Local mom used prayer during child-rearing years
By LISA LAW
AMERICUS — On Mother’s Day we often think of the comforting arms around us as children, reassuring us in times of uncertainty that everything will work out. However, for Ruby Jones, 82, of Americus, she remembers her father, Edgar Mercer, assuring and comforting her and her siblings.
“I can remember it was during the Depression. I remember sitting in front of the fireplace and Daddy placing some sweet potatoes under some hot ashes for us to eat,” she said of her memories of growing up in rural Sumter County.
“My Daddy was a dirt farmer,” she said, and he took good care of them, making sure they had their essential needs.
“My mother Essie was there, but I remember my father more,” she said.
Jones grew up in the Chambliss Community, a small area just off Middle River Road. She said she remembers the old Chambliss four-room school she attended with her siblings.
Jones said she grew up in a time when mothers didn’t leave their children with just anyone.
“You didn’t take them off for someone else to keep,” she said, explaining that things were a lot different during her time. “You took your children wherever you would go,” Jones said.
Jones grew up during a time when mothers used cloth diapers and their babies were breast-fed or given what they called “sweet milk” in their bottles.
“Things were a lot different than today’s time,” she said
Jones had four daughters, Linda, Bobbie, Cindy, Bonnie, and two sons, Phillip and Darrell.
Jones said she had the daughters first, and then she reflected on the birth of her first son, Phillip David.

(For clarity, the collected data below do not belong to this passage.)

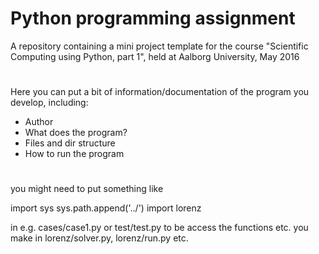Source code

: # Python programming assignment

A repository containing a mini project template for the
course "Scientific Computing using Python, part 1", held
at Aalborg University, May 2016

#
Here you can put a bit of information/documentation of the program
you develop, including:

- Author
- What does the program?
- Files and dir structure
- How to run the program

#
you might need to put something like

import sys
sys.path.append('../')
import lorenz

in e.g. cases/case1.py or test/test.py to be access the functions etc.
you make in lorenz/solver.py, lorenz/run.py etc.


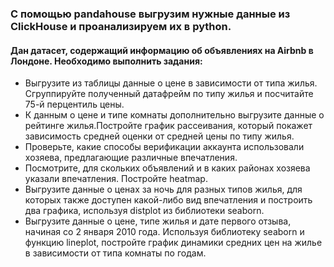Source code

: ###  С помощью pandahouse выгрузим нужные данные из ClickHouse и проанализируем их в python. 
#### Дан датасет, содержащий информацию об объявлениях на Airbnb в Лондоне. Необходимо выполнить задания:

- Выгрузите из таблицы данные о цене в зависимости от типа жилья. Сгруппируйте полученный датафрейм по типу жилья и посчитайте 75-й перцентиль цены.
- К данным о цене и типе комнаты дополнительно выгрузите данные о рейтинге жилья.Постройте график рассеивания, который покажет зависимость средней оценки от средней цены по типу жилья.
- Проверьте, какие способы верификации аккаунта использовали хозяева, предлагающие различные впечатления. 
- Посмотрите, для скольких объявлений и в каких районах хозяева указали впечатления. Постройте heatmap.
- Выгрузите данные о ценах за ночь для разных типов жилья, для которых также доступен какой-либо вид впечатления и построить два графика, используя distplot из библиотеки seaborn.
- Выгрузите данные о цене, типе жилья и дате первого отзыва, начиная со 2 января 2010 года. Используя библиотеку seaborn и функцию lineplot, постройте график динамики средних цен на жилье в зависимости от типа комнаты по годам.
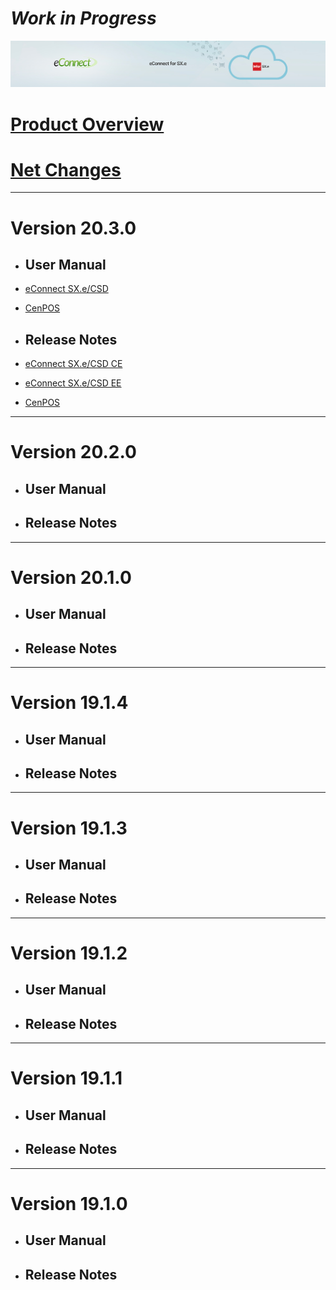 # *Work in Progress*

![eConnect for Infor SX.e / Infor CloudSuite Distribution](../../../images/banner-econnect-sxe.jpg)


# [Product Overview](ecommerce/pages/econnect-sxe/overview-econnect-sxe.md)

# [Net Changes](ecommerce/pages/econnect-sxe/net-change-report.md)

---

# Version 20.3.0

- ## User Manual

- [eConnect SX.e/CSD](20.3.0/usermanual-for-eConnect-SX.e-or-CSD-20.3.0.md)

- [CenPOS](Add-ons/CenPOS/usermanual%20for%20CenPOS-3.0.0.md)

- ## Release Notes

- [eConnect SX.e/CSD CE](20.3.0/release-notes-for-eConnect-SX.e-or-CSD-20.3.0%20CE.md)

- [eConnect SX.e/CSD EE](20.3.0/release-notes-for-eConnect-SX.e-or-CSD-20.3.0%20EE.md)

- [CenPOS](Add-ons/CenPOS/CenPOS%20Payment%203.0.0-Release%20Notes.md)

---

# Version 20.2.0

- ## User Manual

- ## Release Notes

---

# Version 20.1.0

- ## User Manual

- ## Release Notes

---

# Version 19.1.4

- ## User Manual

- ## Release Notes

---

# Version 19.1.3

- ## User Manual

- ## Release Notes

---

# Version 19.1.2

- ## User Manual

- ## Release Notes

---

# Version 19.1.1

- ## User Manual

- ## Release Notes

---

# Version 19.1.0

- ## User Manual

- ## Release Notes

“Doctor Finn was out of town and Doctor Simpson was taking his calls, but he was attending an Albany football game,” Jones said, describing the night in the operating room. “They showed me the baby and it was a boy. Then they took me from the operating room to my hospital room,” she said, adding that she was very tired after delivering the baby.
“They told me they were going to clean the baby up and bring him to the room. They brought the baby into the room and said, ‘She is such a beautiful little girl,’ she recalls with a smile. “I told them, ‘That is not my baby; I had a boy!” Then she drifted off to sleep.

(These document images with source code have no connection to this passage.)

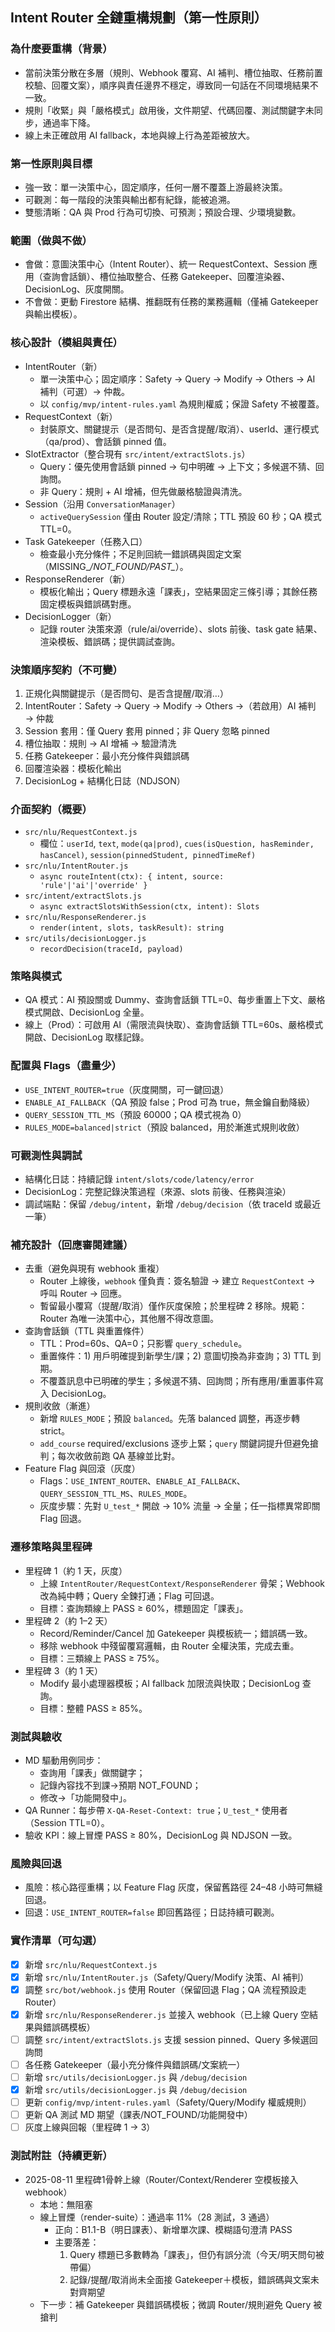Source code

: ## Intent Router 全鏈重構規劃（第一性原則）

### 為什麼要重構（背景）
- 當前決策分散在多層（規則、Webhook 覆寫、AI 補判、槽位抽取、任務前置校驗、回覆文案），順序與責任邊界不穩定，導致同一句話在不同環境結果不一致。
- 規則「收緊」與「嚴格模式」啟用後，文件期望、代碼回覆、測試關鍵字未同步，通過率下降。
- 線上未正確啟用 AI fallback，本地與線上行為差距被放大。

### 第一性原則與目標
- 強一致：單一決策中心，固定順序，任何一層不覆蓋上游最終決策。
- 可觀測：每一階段的決策與輸出都有紀錄，能被追溯。
- 雙態清晰：QA 與 Prod 行為可切換、可預測；預設合理、少環境變數。

### 範圍（做與不做）
- 會做：意圖決策中心（Intent Router）、統一 RequestContext、Session 應用（查詢會話鎖）、槽位抽取整合、任務 Gatekeeper、回覆渲染器、DecisionLog、灰度開關。
- 不會做：更動 Firestore 結構、推翻既有任務的業務邏輯（僅補 Gatekeeper 與輸出模板）。

### 核心設計（模組與責任）
- IntentRouter（新）
  - 單一決策中心；固定順序：Safety → Query → Modify → Others → AI 補判（可選）→ 仲裁。
  - 以 `config/mvp/intent-rules.yaml` 為規則權威；保證 Safety 不被覆蓋。
- RequestContext（新）
  - 封裝原文、關鍵提示（是否問句、是否含提醒/取消）、userId、運行模式（qa/prod）、會話鎖 pinned 值。
- SlotExtractor（整合現有 `src/intent/extractSlots.js`）
  - Query：優先使用會話鎖 pinned → 句中明確 → 上下文；多候選不猜、回詢問。
  - 非 Query：規則 + AI 增補，但先做嚴格驗證與清洗。
- Session（沿用 `ConversationManager`）
  - `activeQuerySession` 僅由 Router 設定/清除；TTL 預設 60 秒；QA 模式 TTL=0。
- Task Gatekeeper（任務入口）
  - 檢查最小充分條件；不足則回統一錯誤碼與固定文案（MISSING_*/NOT_FOUND/PAST_*）。
- ResponseRenderer（新）
  - 模板化輸出；Query 標題永遠「課表」，空結果固定三條引導；其餘任務固定模板與錯誤碼對應。
- DecisionLogger（新）
  - 記錄 router 決策來源（rule/ai/override）、slots 前後、task gate 結果、渲染模板、錯誤碼；提供調試查詢。

### 決策順序契約（不可變）
1. 正規化與關鍵提示（是否問句、是否含提醒/取消…）
2. IntentRouter：Safety → Query → Modify → Others →（若啟用）AI 補判 → 仲裁
3. Session 套用：僅 Query 套用 pinned；非 Query 忽略 pinned
4. 槽位抽取：規則 → AI 增補 → 驗證清洗
5. 任務 Gatekeeper：最小充分條件與錯誤碼
6. 回覆渲染器：模板化輸出
7. DecisionLog + 結構化日誌（NDJSON）

### 介面契約（概要）
- `src/nlu/RequestContext.js`
  - 欄位：`userId`, `text`, `mode(qa|prod)`, `cues(isQuestion, hasReminder, hasCancel)`, `session(pinnedStudent, pinnedTimeRef)`
- `src/nlu/IntentRouter.js`
  - `async routeIntent(ctx): { intent, source: 'rule'|'ai'|'override' }`
- `src/intent/extractSlots.js`
  - `async extractSlotsWithSession(ctx, intent): Slots`
- `src/nlu/ResponseRenderer.js`
  - `render(intent, slots, taskResult): string`
- `src/utils/decisionLogger.js`
  - `recordDecision(traceId, payload)`

### 策略與模式
- QA 模式：AI 預設關或 Dummy、查詢會話鎖 TTL=0、每步重置上下文、嚴格模式開啟、DecisionLog 全量。
- 線上（Prod）：可啟用 AI（需限流與快取）、查詢會話鎖 TTL=60s、嚴格模式開啟、DecisionLog 取樣記錄。

### 配置與 Flags（盡量少）
- `USE_INTENT_ROUTER=true`（灰度開關，可一鍵回退）
- `ENABLE_AI_FALLBACK`（QA 預設 false；Prod 可為 true，無金鑰自動降級）
- `QUERY_SESSION_TTL_MS`（預設 60000；QA 模式視為 0）
- `RULES_MODE=balanced|strict`（預設 balanced，用於漸進式規則收斂）

### 可觀測性與調試
- 結構化日誌：持續記錄 `intent/slots/code/latency/error`
- DecisionLog：完整記錄決策過程（來源、slots 前後、任務與渲染）
- 調試端點：保留 `/debug/intent`，新增 `/debug/decision`（依 traceId 或最近一筆）

### 補充設計（回應審閱建議）
- 去重（避免與現有 webhook 重複）
  - Router 上線後，`webhook` 僅負責：簽名驗證 → 建立 `RequestContext` → 呼叫 Router → 回應。
  - 暫留最小覆寫（提醒/取消）僅作灰度保險；於里程碑 2 移除。規範：Router 為唯一決策中心，其他層不得改意圖。
- 查詢會話鎖（TTL 與重置條件）
  - TTL：Prod=60s、QA=0；只影響 `query_schedule`。
  - 重置條件：1) 用戶明確提到新學生/課；2) 意圖切換為非查詢；3) TTL 到期。
  - 不覆蓋訊息中已明確的學生；多候選不猜、回詢問；所有應用/重置事件寫入 DecisionLog。
- 規則收斂（漸進）
  - 新增 `RULES_MODE`；預設 `balanced`。先落 balanced 調整，再逐步轉 strict。
  - `add_course` required/exclusions 逐步上緊；`query` 關鍵詞提升但避免搶判；每次收斂前跑 QA 基線並比對。
- Feature Flag 與回滾（灰度）
  - Flags：`USE_INTENT_ROUTER`、`ENABLE_AI_FALLBACK`、`QUERY_SESSION_TTL_MS`、`RULES_MODE`。
  - 灰度步驟：先對 `U_test_*` 開啟 → 10% 流量 → 全量；任一指標異常即關 Flag 回退。

### 遷移策略與里程碑
- 里程碑 1（約 1 天，灰度）
  - 上線 `IntentRouter/RequestContext/ResponseRenderer` 骨架；Webhook 改為純中轉；Query 全鍊打通；Flag 可回退。
  - 目標：查詢類線上 PASS ≥ 60%，標題固定「課表」。
- 里程碑 2（約 1–2 天）
  - Record/Reminder/Cancel 加 Gatekeeper 與模板統一；錯誤碼一致。
  - 移除 webhook 中殘留覆寫邏輯，由 Router 全權決策，完成去重。
  - 目標：三類線上 PASS ≥ 75%。
- 里程碑 3（約 1 天）
  - Modify 最小處理器模板；AI fallback 加限流與快取；DecisionLog 查詢。
  - 目標：整體 PASS ≥ 85%。

### 測試與驗收
- MD 驅動用例同步：
  - 查詢用「課表」做關鍵字；
  - 記錄內容找不到課→預期 NOT_FOUND；
  - 修改→「功能開發中」。
- QA Runner：每步帶 `X-QA-Reset-Context: true`；`U_test_*` 使用者（Session TTL=0）。
- 驗收 KPI：線上冒煙 PASS ≥ 80%，DecisionLog 與 NDJSON 一致。

### 風險與回退
- 風險：核心路徑重構；以 Feature Flag 灰度，保留舊路徑 24–48 小時可無縫回退。
- 回退：`USE_INTENT_ROUTER=false` 即回舊路徑；日誌持續可觀測。

### 實作清單（可勾選）
- [x] 新增 `src/nlu/RequestContext.js`
- [x] 新增 `src/nlu/IntentRouter.js`（Safety/Query/Modify 決策、AI 補判）
- [x] 調整 `src/bot/webhook.js` 使用 Router（保留回退 Flag；QA 流程預設走 Router）
- [x] 新增 `src/nlu/ResponseRenderer.js` 並接入 webhook（已上線 Query 空結果與錯誤碼模板）
- [ ] 調整 `src/intent/extractSlots.js` 支援 session pinned、Query 多候選回詢問
- [ ] 各任務 Gatekeeper（最小充分條件與錯誤碼/文案統一）
- [ ] 新增 `src/utils/decisionLogger.js` 與 `/debug/decision`
- [x] 新增 `src/utils/decisionLogger.js` 與 `/debug/decision`
- [ ] 更新 `config/mvp/intent-rules.yaml`（Safety/Query/Modify 權威規則）
- [ ] 更新 QA 測試 MD 期望（課表/NOT_FOUND/功能開發中）
- [ ] 灰度上線與回報（里程碑 1 → 3）

### 測試附註（持續更新）
- 2025-08-11 里程碑1骨幹上線（Router/Context/Renderer 空模板接入 webhook）
  - 本地：無阻塞
  - 線上冒煙（render-suite）：通過率 11%（28 測試，3 通過）
    - 正向：B1.1-B（明日課表）、新增單次課、模糊語句澄清 PASS
    - 主要落差：
      1) Query 標題已多數轉為「課表」，但仍有誤分流（今天/明天問句被帶偏）
      2) 記錄/提醒/取消尚未全面接 Gatekeeper＋模板，錯誤碼與文案未對齊期望
  - 下一步：補 Gatekeeper 與錯誤碼模板；微調 Router/規則避免 Query 被搶判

Jones said the next morning she awoke to someone pulling on her toes.
“I awakened and Dr. Finn was just a pulling on my toes,” she said laughing. He said, ‘Ruby you couldn’t wait for me. But, you finally did it! You finally had a boy!’” she said, explaining she thought they had been playing a trick on her.
“I argued with Doctor Finn telling him, ‘no, they brought a girl in here last night.’ Then, Dr. Finn said, ‘Well, this one had a water spigot.’”
She said the doctor had the nurses bring the baby in to her.
“I was real proud to have a boy and the girls were tickled to death they had a brother. Then I had my second son, Darrell,” Jones said, adding both boys did not have to want for anything.
“Every time they wanted something, all they had to do was grunt and the girls would get whatever they wanted for them. They never had to talk,” she said with a laugh.
Jones said a year and half after the second son was born, her husband, Phillip Thomas Storey, was killed in a tragic car accident. Jones was left to raise the children on her own.
“I remarried Jasper Jones two years later and we had a daughter, Christi,” she said.
She feels she has carried out her life as a mother the best she knew how, learning many things along the way.
“There is no perfect mother,” she said, explaining that being a mother, for most, is a natural instinct.
“I tried to teach my children right from wrong. I tried to keep them at home and out of trouble and I made sure they attended church and Sunday school,” she said proudly.
“I feel like I did the best I could with what I knew at the time. I have made mistakes along the way. But, I have learned from my mistakes,” she said, adding, “I had some good kids. I made sure they got their education and a good job.”
Jones said she was looking forward to her children’s visits for Mother’s Day.
Jones said she has also been blessed with 13 grandchildren and 11 great-grandchildren.
When asked what she remembers most about being a mother, she said, “It’s been a lot of praying along the way. Lots of prayers.”
When asked how she would spend this Mother’s Day, she said, “It is all about being together on Mother’s Day, spending time together is what counts.” She said she will be attending her church, Pleasant Grove Baptist, where she has been a member for 40 years. “Then we will enjoy lunch afterwards,” she said with a grin.